If you’ve already bought a car and later find out it still has finance on it, act fast. Start by contacting the seller or dealer and asking them to resolve the issue. If the seller agrees to pay off the finance, ask for written proof from the lender.

If the seller doesn’t respond or refuses to help, contact the finance company directly. Explain that you’ve bought the car and didn’t know about the finance. The lender may be able to help or give you advice on next steps.

Keep a record of all your emails, letters, and calls. This is important if you later need legal support or want to return the car.

Can dealers legally sell cars with outstanding finance?

Only if the finance company has agreed. Dealers are not allowed to sell cars that are still under finance unless the lender has approved the sale. If they haven’t, they’re breaking the law and you may be able to return the car.

If a dealer claims they have permission, always check this yourself. Contact the finance provider directly and ask if the sale has been approved.

If you find out later that the dealer didn’t settle the finance, you should be entitled to a refund. Always check with the lender before buying from a dealer.

How can I spot the warning signs before buying?

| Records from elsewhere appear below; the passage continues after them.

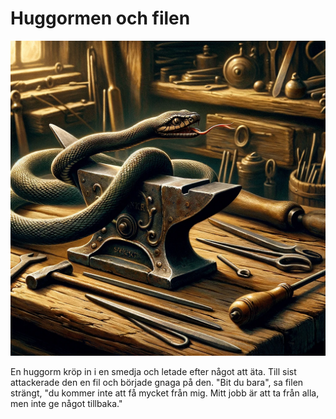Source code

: # Huggormen och filen

<img src="07.png" width="512">

En huggorm kröp in i en smedja och letade efter något att äta. Till sist attackerade den en fil och började gnaga på den. "Bit du bara", sa filen strängt, "du kommer inte att få mycket från mig. Mitt jobb är att ta från alla, men inte ge något tillbaka."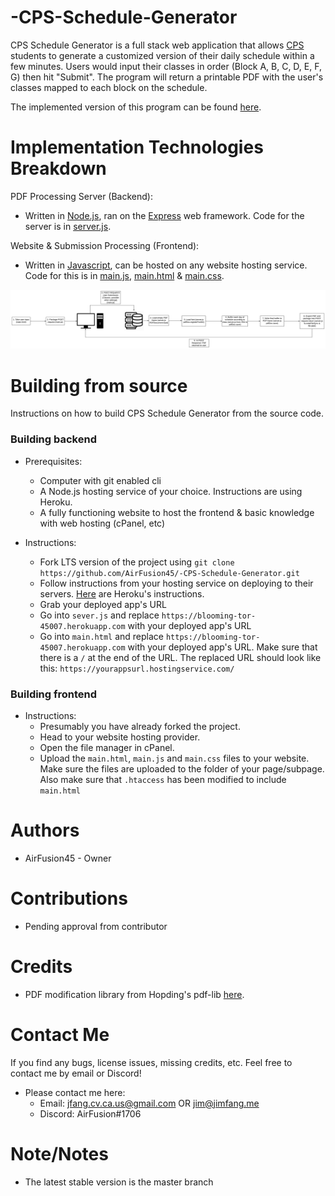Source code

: # -CPS-Schedule-Generator
CPS Schedule Generator is a full stack web application that allows [CPS](https://www.college-prep.org/) students to generate a customized version of their daily schedule within a few minutes. Users would input their classes in order (Block A, B, C, D, E, F, G) then hit "Submit". The program will return a printable PDF with the user's classes mapped to each block on the schedule. 

The implemented version of this program can be found [here](http://generator.rocketscience.monster).

# Implementation Technologies Breakdown

PDF Processing Server (Backend):
* Written in [Node.js](https://nodejs.org/en/), ran on the [Express](https://expressjs.com/) web framework. Code for the server is in [server.js](https://github.com/AirFusion45/-CPS-Schedule-Generator/blob/master/server.js).

Website & Submission Processing (Frontend):
* Written in [Javascript](https://developer.mozilla.org/en-US/docs/Learn/Getting_started_with_the_web/JavaScript_basics), can be hosted on any website hosting service. Code for this is in [main.js](https://github.com/AirFusion45/-CPS-Schedule-Generator/blob/master/main.js), [main.html](https://github.com/AirFusion45/-CPS-Schedule-Generator/blob/master/main.html) & [main.css](https://github.com/AirFusion45/-CPS-Schedule-Generator/blob/master/main.css).

![Flowchart](./cpsSchGenFlowchart.svg)

# Building from source
Instructions on how to build CPS Schedule Generator from the source code.

### Building backend
* Prerequisites:
    * Computer with git enabled cli
    * A Node.js hosting service of your choice. Instructions are using Heroku.
    * A fully functioning website to host the frontend & basic knowledge with web hosting (cPanel, etc)
        
* Instructions:
    * Fork LTS version of the project using `git clone https://github.com/AirFusion45/-CPS-Schedule-Generator.git`
    * Follow instructions from your hosting service on deploying to their servers. [Here](https://devcenter.heroku.com/articles/preparing-a-codebase-for-heroku-deployment) are Heroku's instructions.
    * Grab your deployed app's URL
    * Go into `sever.js` and replace `https://blooming-tor-45007.herokuapp.com` with your deployed app's URL
    * Go into `main.html` and replace `https://blooming-tor-45007.herokuapp.com` with your deployed app's URL. Make sure that there is a `/` at the end of the URL. The replaced URL should look like this: `https://yourappsurl.hostingservice.com/` 
    
### Building frontend
* Instructions:
    * Presumably you have already forked the project. 
    * Head to your website hosting provider. 
    * Open the file manager in cPanel.
    * Upload the `main.html`, `main.js` and `main.css` files to your website. Make sure the files are uploaded to the folder of your page/subpage. Also make sure that `.htaccess` has been modified to include `main.html`
        
# Authors
* AirFusion45 - Owner

# Contributions
* Pending approval from contributor

# Credits
* PDF modification library from Hopding's pdf-lib [here](https://github.com/Hopding/pdf-lib).

# Contact Me
If you find any bugs, license issues, missing credits, etc. Feel free to contact me by email or Discord!

* Please contact me here:
    * Email: jfang.cv.ca.us@gmail.com OR jim@jimfang.me
    * Discord: AirFusion#1706

# Note/Notes
* The latest stable version is the master branch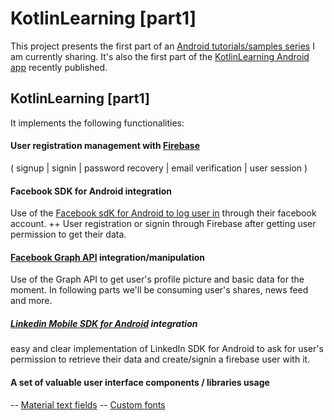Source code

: # KotlinLearning [part1]
This project presents the first part of an [Android tutorials/samples series](http://www.amalhichri.net) I am currently sharing.
It's also the first part of the [KotlinLearning Android app](http://www.amalhichri.net) recently published.

## KotlinLearning [part1]

It implements the following functionalities:

#### User registration management with [Firebase](https://firebase.google.com)
( signup | signin | password recovery | email verification | user session )

#### Facebook SDK for Android integration
Use of the [Facebook sdK for Android to log user in](https://developers.facebook.com/docs/facebook-login/android) through their facebook account. ++ User registration or signin through Firebase after getting user permission to get their data.


#### [Facebook Graph API](https://developers.facebook.com/docs/graph-api) integration/manipulation
Use of the Graph API to get user's profile picture and basic data for the moment.
In following parts we'll be consuming user's shares, news feed and more.

##### [Linkedin Mobile SDK for Android](https://developer.linkedin.com/docs/android-sdk) integration
easy and clear implementation of LinkedIn SDK for Android to ask for user's permission to retrieve their data and create/signin a firebase user with it.


#### A set of valuable user interface components / libraries usage
-- [Material text fields](https://github.com/rey5137/Material/wiki/Text-Field)
-- [Custom fonts](https://github.com/chrisjenx/Calligraphy)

There are some clear red flags that may suggest a car still has finance on it. These include:

  • The price is unusually low compared to similar models
  • The seller is pushing for a quick sale
  • The car is nearly new but being sold privately
  • They can’t provide the logbook (V5C) or service records
  • Their reason for selling seems vague or doesn’t add up

Even if the deal seems too good to miss, don’t rush. Take your time, do your checks, and trust your instincts and walk away if anything seems off, there are always other cars.